Keynote | Technical
End-to-End “Exactly Once” with Heron & Pulsar
Thursday 16th | 17:20 - 17:50 | Theatre 25
Heron is an open-source streaming engine, employed by Twitter, Microsoft and Google, to process billions of events every day. Events are processed the moment they are generated to provide results immediately. Streamlio has recently collaborated with Twitter to add exactly once to Heron. However, to truly provide exactly once, the solution must be end-to-end. Streamlio solves this piece of the puzzle with Apache Pulsar (incubating), an enterprise grade message system from Yahoo!.
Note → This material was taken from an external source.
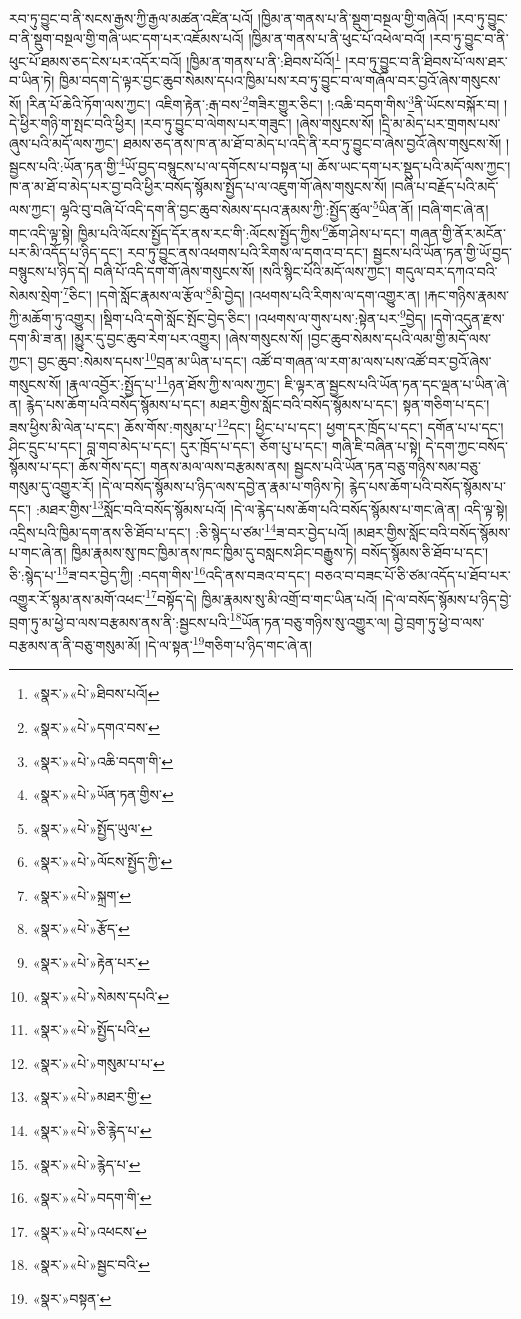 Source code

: རབ་ཏུ་བྱུང་བ་ནི་སངས་རྒྱས་ཀྱི་རྒྱལ་མཚན་འཛིན་པའོ། །ཁྱིམ་ན་གནས་པ་ནི་སྡུག་བསྔལ་གྱི་གཞིའོ། །རབ་ཏུ་བྱུང་བ་ནི་སྡུག་བསྔལ་གྱི་གཞི་ཡང་དག་པར་འཇོམས་པའོ། །ཁྱིམ་ན་གནས་པ་ནི་ཕུང་པོ་འཕེལ་བའོ། །རབ་ཏུ་བྱུང་བ་ནི་ཕུང་པོ་ཐམས་ཅད་ངེས་པར་འདོར་བའོ། །ཁྱིམ་ན་གནས་པ་ནི་:ཐིབས་པོའོ།\footnote{«སྣར་»«པེ་»ཐིབས་པའོ།} །རབ་ཏུ་བྱུང་བ་ནི་ཐིབས་པོ་ལས་ཐར་བ་ཡིན་ཏེ། ཁྱིམ་བདག་དེ་ལྟར་བྱང་ཆུབ་སེམས་དཔའ་ཁྱིམ་པས་རབ་ཏུ་བྱུང་བ་ལ་གཞོལ་བར་བྱའོ་ཞེས་གསུངས་སོ། །རིན་པོ་ཆེའི་ཏོག་ལས་ཀྱང་། འཇིག་རྟེན་:རྒ་བས་\footnote{«སྣར་»«པེ་»དགའ་བས་}གཟིར་གྱུར་ཅིང་། །:འཆི་བདག་གིས་\footnote{«སྣར་»«པེ་»འཆི་བདག་གི་}ནི་ཡོངས་བསྐོར་བ། །དེ་ཕྱིར་གཉི་ག་སྤང་བའི་ཕྱིར། །རབ་ཏུ་བྱུང་བ་ལེགས་པར་གཟུང་། །ཞེས་གསུངས་སོ། །དྲི་མ་མེད་པར་གྲགས་པས་ཞུས་པའི་མདོ་ལས་ཀྱང་། ཐམས་ཅད་ནས་ཁ་ན་མ་ཐོ་བ་མེད་པ་འདི་ནི་རབ་ཏུ་བྱུང་བ་ཞེས་བྱའོ་ཞེས་གསུངས་སོ། །སྦྱངས་པའི་:ཡོན་ཏན་གྱི་\footnote{«སྣར་»«པེ་»ཡོན་ཏན་གྱིས་}ཡོ་བྱད་བསྙུངས་པ་ལ་དགོངས་པ་བསྟན་པ། ཆོས་ཡང་དག་པར་སྡུད་པའི་མདོ་ལས་ཀྱང་། ཁ་ན་མ་ཐོ་བ་མེད་པར་བྱ་བའི་ཕྱིར་བསོད་སྙོམས་སྤྱོད་པ་ལ་འཇུག་གོ་ཞེས་གསུངས་སོ། །བཞི་པ་བརྗོད་པའི་མདོ་ལས་ཀྱང་། ལྷའི་བུ་བཞི་པོ་འདི་དག་ནི་བྱང་ཆུབ་སེམས་དཔའ་རྣམས་ཀྱི་:སྤྱོད་ཚུལ་\footnote{«སྣར་»«པེ་»སྤྱོད་ཡུལ་}ཡིན་ནོ། །བཞི་གང་ཞེ་ན། གང་འདི་ལྟ་སྟེ། ཁྱིམ་པའི་ལོངས་སྤྱོད་དོར་ནས་རང་གི་:ལོངས་སྤྱོད་ཀྱིས་\footnote{«སྣར་»«པེ་»ལོངས་སྤྱོད་ཀྱི་}ཆོག་ཤེས་པ་དང་། གཞན་གྱི་ནོར་མངོན་པར་མི་འདོད་པ་ཉིད་དང་། རབ་ཏུ་བྱུང་ནས་འཕགས་པའི་རིགས་ལ་དགའ་བ་དང་། སྦྱངས་པའི་ཡོན་ཏན་གྱི་ཡོ་བྱད་བསྙུངས་པ་ཉིད་དེ། བཞི་པོ་འདི་དག་གོ་ཞེས་གསུངས་སོ། །སའི་སྙིང་པོའི་མདོ་ལས་ཀྱང་། གདུལ་བར་དཀའ་བའི་སེམས་སྲེག་\footnote{«སྣར་»«པེ་»སྐྲག་}ཅིང་། །དགེ་སློང་རྣམས་ལ་རྩོལ་\footnote{«སྣར་»«པེ་»རྩོད་}མི་བྱེད། །འཕགས་པའི་རིགས་ལ་དག་འགྱུར་ན། །རྐང་གཉིས་རྣམས་ཀྱི་མཆོག་ཏུ་འགྱུར། །སྡིག་པའི་དགེ་སློང་སྤོང་བྱེད་ཅིང་། །འཕགས་ལ་གུས་པས་:སྟེན་པར་\footnote{«སྣར་»«པེ་»རྟེན་པར་}བྱེད། །དགེ་འདུན་རྫས་དག་མི་ཟ་ན། །མྱུར་དུ་བྱང་ཆུབ་རེག་པར་འགྱུར། །ཞེས་གསུངས་སོ། །བྱང་ཆུབ་སེམས་དཔའི་ལམ་གྱི་མདོ་ལས་ཀྱང་། བྱང་ཆུབ་:སེམས་དཔས་\footnote{«སྣར་»«པེ་»སེམས་དཔའི་}བྲན་མ་ཡིན་པ་དང་། འཚོ་བ་གཞན་ལ་རག་མ་ལས་པས་འཚོ་བར་བྱའོ་ཞེས་གསུངས་སོ། །རྣལ་འབྱོར་:སྤྱོད་པ་\footnote{«སྣར་»«པེ་»སྤྱོད་པའི་}ཉན་ཐོས་ཀྱི་ས་ལས་ཀྱང་། ཇི་ལྟར་ན་སྦྱངས་པའི་ཡོན་ཏན་དང་ལྡན་པ་ཡིན་ཞེ་ན། རྙེད་པས་ཆོག་པའི་བསོད་སྙོམས་པ་དང་། མཐར་གྱིས་སློང་བའི་བསོད་སྙོམས་པ་དང་། སྟན་གཅིག་པ་དང་། ཟས་ཕྱིས་མི་ལེན་པ་དང་། ཆོས་གོས་:གསུམ་པ་\footnote{«སྣར་»«པེ་»གསུམ་པ་པ་}དང་། ཕྱིང་པ་པ་དང་། ཕྱག་དར་ཁྲོད་པ་དང་། དགོན་པ་པ་དང་། ཤིང་དྲུང་པ་དང་། བླ་གབ་མེད་པ་དང་། དུར་ཁྲོད་པ་དང་། ཅོག་པུ་པ་དང་། གཞི་ཇི་བཞིན་པ་སྟེ། དེ་དག་ཀྱང་བསོད་སྙོམས་པ་དང་། ཆོས་གོས་དང་། གནས་མལ་ལས་བརྩམས་ནས། སྦྱངས་པའི་ཡོན་ཏན་བཅུ་གཉིས་སམ་བཅུ་གསུམ་དུ་འགྱུར་རོ། །དེ་ལ་བསོད་སྙོམས་པ་ཉིད་ལས་དབྱེ་ན་རྣམ་པ་གཉིས་ཏེ། རྙེད་པས་ཆོག་པའི་བསོད་སྙོམས་པ་དང་། :མཐར་གྱིས་\footnote{«སྣར་»«པེ་»མཐར་གྱི་}སློང་བའི་བསོད་སྙོམས་པའོ། །དེ་ལ་རྙེད་པས་ཆོག་པའི་བསོད་སྙོམས་པ་གང་ཞེ་ན། འདི་ལྟ་སྟེ། འདྲིས་པའི་ཁྱིམ་དག་ནས་ཅི་ཐོབ་པ་དང་། :ཅི་སྙེད་པ་ཙམ་\footnote{«སྣར་»«པེ་»ཅི་རྙེད་པ་}ཟ་བར་བྱེད་པའོ། །མཐར་གྱིས་སློང་བའི་བསོད་སྙོམས་པ་གང་ཞེ་ན། ཁྱིམ་རྣམས་སུ་ཁང་ཁྱིམ་ནས་ཁང་ཁྱིམ་དུ་བསླངས་ཤིང་བརྒྱུས་ཏེ། བསོད་སྙོམས་ཅི་ཐོབ་པ་དང་། ཅི་:སྙེད་པ་\footnote{«སྣར་»«པེ་»རྙེད་པ་}ཟ་བར་བྱེད་ཀྱི། :བདག་གིས་\footnote{«སྣར་»«པེ་»བདག་གི་}འདི་ནས་བཟའ་བ་དང་། བཅའ་བ་བཟང་པོ་ཅི་ཙམ་འདོད་པ་ཐོབ་པར་འགྱུར་རོ་སྙམ་ནས་མགོ་འཕང་\footnote{«སྣར་»«པེ་»འཕངས་}བསྟོད་དེ། ཁྱིམ་རྣམས་སུ་མི་འགྲོ་བ་གང་ཡིན་པའོ། །དེ་ལ་བསོད་སྙོམས་པ་ཉིད་བྱེ་བྲག་ཏུ་མ་ཕྱེ་བ་ལས་བརྩམས་ནས་ནི་:སྦྱངས་པའི་\footnote{«སྣར་»«པེ་»སྦྱང་བའི་}ཡོན་ཏན་བཅུ་གཉིས་སུ་འགྱུར་ལ། བྱེ་བྲག་ཏུ་ཕྱེ་བ་ལས་བརྩམས་ན་ནི་བཅུ་གསུམ་མོ། །དེ་ལ་སྟན་\footnote{«སྣར་»བསྟན་}གཅིག་པ་ཉིད་གང་ཞེ་ན།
In this talk, Ivan will explain what exactly-once is, how it is implemented in Heron, and how Pulsar enables the Streamlio platform to provide exactly-one from end to end.
Faster event processing means your business can react to changes quicker. However, this speed often comes at the cost of accuracy, with some events lost and some processed multiple times. There are use cases where it is absolutely essential that an event is processed only once. Streamlio has recently collaborated with Twitter to add exactly-once processing to Heron.
However, event processing is only one piece of the puzzle. To provide end-to-end exactly-once, events production must be idempotent. Furthermore, it must be possible to replay events from an arbitrary point to handle failure cases. Pulsar solves exactly this problem. Pulsar is an enterprise grade messaging system, originally created, and heavily used in production by Yahoo!. Pulsar is now a Apache incubating project.
In this talk, Ivan will discuss use cases and tradeoffs of exactly-once, and how it differs from the other semantics in Heron. He will describe the architecture Pulsar and the guarantees it provides. Finally, he will show how Streamlio have combined Heron and Pulsar to create an end-to-end solution for exactly-once stream processing.